Les réserves de certains élus
Si ce projet de loi a été voté à l’unanimité, plusieurs élus ont fait part de leurs réserves lors du vote article par article. Ce fut le cas notamment de Christine Pasquier-Ciulla sur le thème de l’égalité. « Dans sa communication institutionnelle, le gouvernement affirme être particulièrement sensible à l’égalité des sexes et à la promotion de l’égalité. Toutefois, j’ai pu une nouvelle fois constater que cette égalité n’était pas forcément pleinement mise en œuvre dans nos textes. En effet, concernant ce projet de loi, certains échanges entre le gouvernement et le Conseil national ont porté sur l’opportunité de revoir les dispositions obsolètes du régime général prévu par la loi 445. Nous aurions dû profiter de cette opportunité pour effacer de la loi 445 toutes les dispositions inégalitaires en termes de sexe et toutes les dispositions genrées qui ne devraient plus y figurer ». Et elle poursuit : « En 2023 nous insérons dans la loi nouvelle des dispositions discriminatoires et genrées inacceptables et copiées d’un texte dépassé et frappé d’obsolescence ». Elle a donc voté symboliquement contre les articles 8, 10, 11, 12 et 13…

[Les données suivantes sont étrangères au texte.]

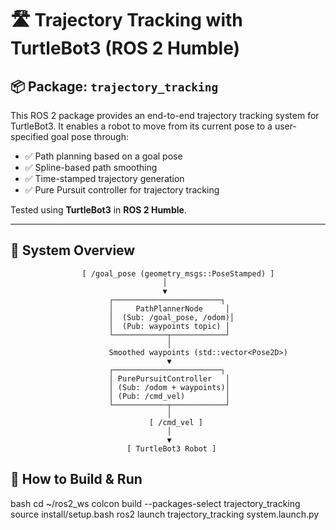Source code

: # 🛣️ Trajectory Tracking with TurtleBot3 (ROS 2 Humble)

## 📦 Package: `trajectory_tracking`

This ROS 2 package provides an end-to-end trajectory tracking system for TurtleBot3. It enables a robot to move from its current pose to a user-specified goal pose through:

- ✅ Path planning based on a goal pose
- ✅ Spline-based path smoothing
- ✅ Time-stamped trajectory generation
- ✅ Pure Pursuit controller for trajectory tracking

Tested using **TurtleBot3** in **ROS 2 Humble**.

---

## 🧠 System Overview

                    [ /goal_pose (geometry_msgs::PoseStamped) ]
                                      │
                                      ▼
                          ┌────────────────────────┐
                          │     PathPlannerNode     │
                          │  (Sub: /goal_pose, /odom)│
                          │  (Pub: waypoints topic) │
                          └────────────┬────────────┘
                                       │
                          Smoothed waypoints (std::vector<Pose2D>)
                                       ▼
                          ┌────────────────────────┐
                          │ PurePursuitController   │
                          │ (Sub: /odom + waypoints)│
                          │ (Pub: /cmd_vel)         │
                          └────────────┬────────────┘
                                       │
                                   [ /cmd_vel ]
                                       │
                                       ▼
                              [ TurtleBot3 Robot ]


## 🚀 How to Build & Run

bash
cd ~/ros2_ws
colcon build --packages-select trajectory_tracking
source install/setup.bash
ros2 launch trajectory_tracking system.launch.py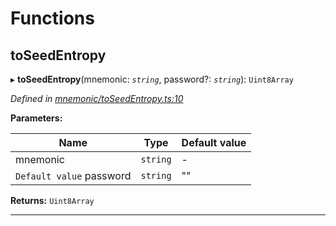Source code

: 

# Functions

<a id="toseedentropy"></a>

##  toSeedEntropy

▸ **toSeedEntropy**(mnemonic: *`string`*, password?: *`string`*): `Uint8Array`

*Defined in [mnemonic/toSeedEntropy.ts:10](https://github.com/polkadot-js/common/blob/1f0674c/packages/util-crypto/src/mnemonic/toSeedEntropy.ts#L10)*

**Parameters:**

| Name | Type | Default value |
| ------ | ------ | ------ |
| mnemonic | `string` | - |
| `Default value` password | `string` | &quot;&quot; |

**Returns:** `Uint8Array`

___

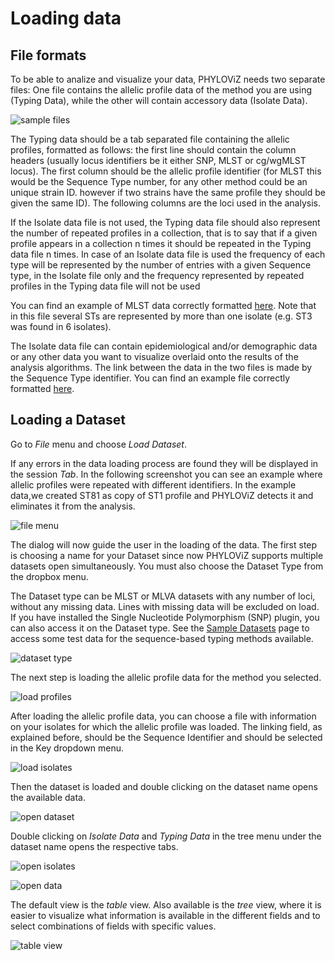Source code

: # Loading data

## File formats

To be able to analize and visualize your data, PHYLOViZ needs two separate files: One file contains the allelic profile data of the method you are using (Typing Data), while the other will contain accessory data (Isolate Data).

![sample files](_images/samplefiles.png)

The Typing data should be a tab separated file containing the allelic profiles, formatted as follows: the first line should contain the column headers (usually locus identifiers be it either SNP, MLST or cg/wgMLST locus). The first column should be the allelic profile identifier (for MLST this would be the Sequence Type number, for any other method could be an unique strain ID. however if two strains have the same profile they should be given the same ID). The following columns are the loci used in the analysis.

If the Isolate data file is not used, the Typing data file should also represent the number of repeated profiles in a collection, that is to say that if a given profile appears in a collection n times it should be repeated in the Typing data file n times. In case of an Isolate data file is used the frequency of each type will be represented by the number of entries with a given Sequence type, in the Isolate file only and the frequency represented by repeated profiles in the Typing data file will not be used

You can find an example of MLST data correctly formatted [here](_images/sampleAPfile.txt). Note that in this file several STs are represented by more than one isolate (e.g. ST3 was found in 6 isolates).

The Isolate data file can contain epidemiological and/or demographic data or any other data you want to visualize overlaid onto the results of the analysis algorithms. The link between the data in the two files is made by the Sequence Type identifier. You can find an example file correctly formatted [here](_images/sampleADfile.txt).

## Loading a Dataset

Go to _File_ menu and choose _Load Dataset_.

If any errors in the data loading process are found they will be displayed in the session _Tab_. In the following screenshot you can see an example where allelic profiles were repeated with different identifiers. In the example data,we created ST81 as copy of ST1 profile and PHYLOViZ detects it and eliminates it from the analysis.

![file menu](_images/LoadDataset.png)

The dialog will now guide the user in the loading of the data. The first step is choosing a name for your Dataset since now PHYLOViZ supports multiple datasets open simultaneously. You must also choose the Dataset Type from the dropbox menu.

The Dataset type can be MLST or MLVA datasets with any number of loci, without any missing data. Lines with missing data will be excluded on load. If you have installed the Single Nucleotide Polymorphism (SNP) plugin, you can also access it on the Dataset type. See the [Sample Datasets](http://www.phyloviz.net/wiki/sampledatasets/) page to access some test data for the sequence-based typing methods available.

![dataset type](_images/LoadDataSet_1.png)

The next step is loading the allelic profile data for the method you selected.

![load profiles](_images/LoadDataSet_2.png)

After loading the allelic profile data, you can choose a file with information on your isolates for which the allelic profile was loaded. The linking field, as explained before, should be the Sequence Identifier and should be selected in the Key dropdown menu.

![load isolates](_images/LoadDataSet_3.png)

Then the dataset is loaded and double clicking on the dataset name opens the available data.

![open dataset](_images/DataSetloaded.png)

Double clicking on _Isolate Data_ and _Typing Data_ in the tree menu under the dataset name opens the respective tabs.

![open isolates](_images/IsolateData.png)

![open data](_images/TypingData.png)

The default view is the _table_ view. Also available is the _tree_ view, where it is easier to visualize what information is available in the different fields and to select combinations of fields with specific values.

![table view](_images/treeView.png)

Frank Lobono a d’ailleurs évoqué cette problématique : « Au cours de l’étude de ce texte, plusieurs sujets sociaux voire sociétaux ont émergé, notamment en matière d’égalité. S’ils sont légitimes et passionnants pour ne pas dire passionnés, il m’appartenait de rester sur l’objet même du présent texte et de reporter à plus tard d’autres débats que nous saurons mener dans la concertation et avec raison ».
Une extrême complexité
Le président de la CISAD dans son intervention a surtout insisté sur la compléxité : « Ce texte est complexe car très technique, complexe car historique, complexe car social et complexe enfin car financier. La technicité de ce texte nous est immédiatement apparue et la présence des Caisses Sociales de Monaco dans la future gestion de la nouvelle caisse était un premier point de nature à nous rassurer ».
Pour sa part, Franck Julien, président de la commission des Finances et de l’Economie nationale, est revenu sur les débats qui ont eu lieu sur le taux majoré, indiquant que « la commission a souhaité maintenir son amendement (que ses collègues ont surnommé l’amendement Franck Julien, NDLR) , convaincue que l’existence même de la possibilité de revenir au taux majoré unique par le biais d’un accord négocié avec leur personnel pourra dans certaine situation, favoriser le dialogue social sur la nature des compensations ».
Une Souveraineté renforcée
De son côté, la présidente du Conseil national, Brigitte Boccone-Pagès, s’est réjouie du vote d’un projet de loi qui renforce la souveraineté monégasque. Elle a félicité Franck Lobono et remercié les membres du groupe de travail qui se sont penchés de manière approfondie sur ce texte à ses côtés à savoir Corinne Bertani, Franck Julien et Mikaël Palmaro.
Après le vote de ce texte, le Conseil national a approuvé la ratification de l’accord entre Luxembourg et Monaco sur l’hébergement de données et les systèmes d’information (projet de loi 1076) et modifié corrélativement les articles 7 et 8 du Code de procédure pénale.
Moneyval : nouveau projet de loi
Par ailleurs, dans le cadre des mesures liées à l’évaluation Moneyval, le gouvernement vient de déposer un nouveau projet de loi (n°1077) portant adaptation de dispositions législatives relatives à la lutte contre le blanchiment des capitaux et le financement du terrorisme.